## WHAT THE TASK ASKS
Would you tally how many lines in the records include the word "reversion"? Reply with the number only.

Source texts of formatted documents

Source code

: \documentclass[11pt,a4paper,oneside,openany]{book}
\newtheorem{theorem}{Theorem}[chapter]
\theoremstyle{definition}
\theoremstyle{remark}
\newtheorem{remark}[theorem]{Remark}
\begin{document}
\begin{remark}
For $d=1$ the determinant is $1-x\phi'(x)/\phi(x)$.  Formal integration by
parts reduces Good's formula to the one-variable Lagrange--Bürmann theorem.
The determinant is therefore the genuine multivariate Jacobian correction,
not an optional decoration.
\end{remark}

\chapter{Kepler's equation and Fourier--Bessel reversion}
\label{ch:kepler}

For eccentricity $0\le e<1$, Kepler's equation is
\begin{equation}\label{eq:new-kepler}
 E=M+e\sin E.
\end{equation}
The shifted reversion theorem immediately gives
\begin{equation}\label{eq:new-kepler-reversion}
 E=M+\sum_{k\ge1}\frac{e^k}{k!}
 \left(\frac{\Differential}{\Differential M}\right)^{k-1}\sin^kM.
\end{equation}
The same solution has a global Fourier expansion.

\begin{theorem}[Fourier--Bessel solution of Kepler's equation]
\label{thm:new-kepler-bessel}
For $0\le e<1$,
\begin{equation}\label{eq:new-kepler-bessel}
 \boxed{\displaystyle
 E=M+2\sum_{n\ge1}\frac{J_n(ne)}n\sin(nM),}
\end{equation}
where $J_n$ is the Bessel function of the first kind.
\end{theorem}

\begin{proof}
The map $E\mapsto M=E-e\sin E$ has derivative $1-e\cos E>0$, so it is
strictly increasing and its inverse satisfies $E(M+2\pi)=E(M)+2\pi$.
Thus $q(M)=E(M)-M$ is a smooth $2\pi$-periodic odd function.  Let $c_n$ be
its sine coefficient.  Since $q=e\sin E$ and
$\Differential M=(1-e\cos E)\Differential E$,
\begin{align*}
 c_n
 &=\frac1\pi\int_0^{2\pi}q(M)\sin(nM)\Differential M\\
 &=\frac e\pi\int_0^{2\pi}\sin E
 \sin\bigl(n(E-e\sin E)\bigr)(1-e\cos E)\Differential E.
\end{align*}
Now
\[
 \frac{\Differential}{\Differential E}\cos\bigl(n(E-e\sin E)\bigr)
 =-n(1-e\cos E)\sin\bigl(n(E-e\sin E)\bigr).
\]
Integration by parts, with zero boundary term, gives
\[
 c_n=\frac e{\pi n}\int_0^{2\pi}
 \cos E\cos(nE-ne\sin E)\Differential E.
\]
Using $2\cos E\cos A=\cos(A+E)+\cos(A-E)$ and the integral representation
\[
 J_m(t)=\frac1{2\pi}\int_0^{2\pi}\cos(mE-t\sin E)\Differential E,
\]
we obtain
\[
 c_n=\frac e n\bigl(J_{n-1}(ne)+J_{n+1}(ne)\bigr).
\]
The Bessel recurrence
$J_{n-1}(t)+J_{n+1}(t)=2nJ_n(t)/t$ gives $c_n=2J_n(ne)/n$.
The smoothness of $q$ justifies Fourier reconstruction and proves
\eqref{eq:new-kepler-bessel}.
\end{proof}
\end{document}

## OUTPUT BELOW
3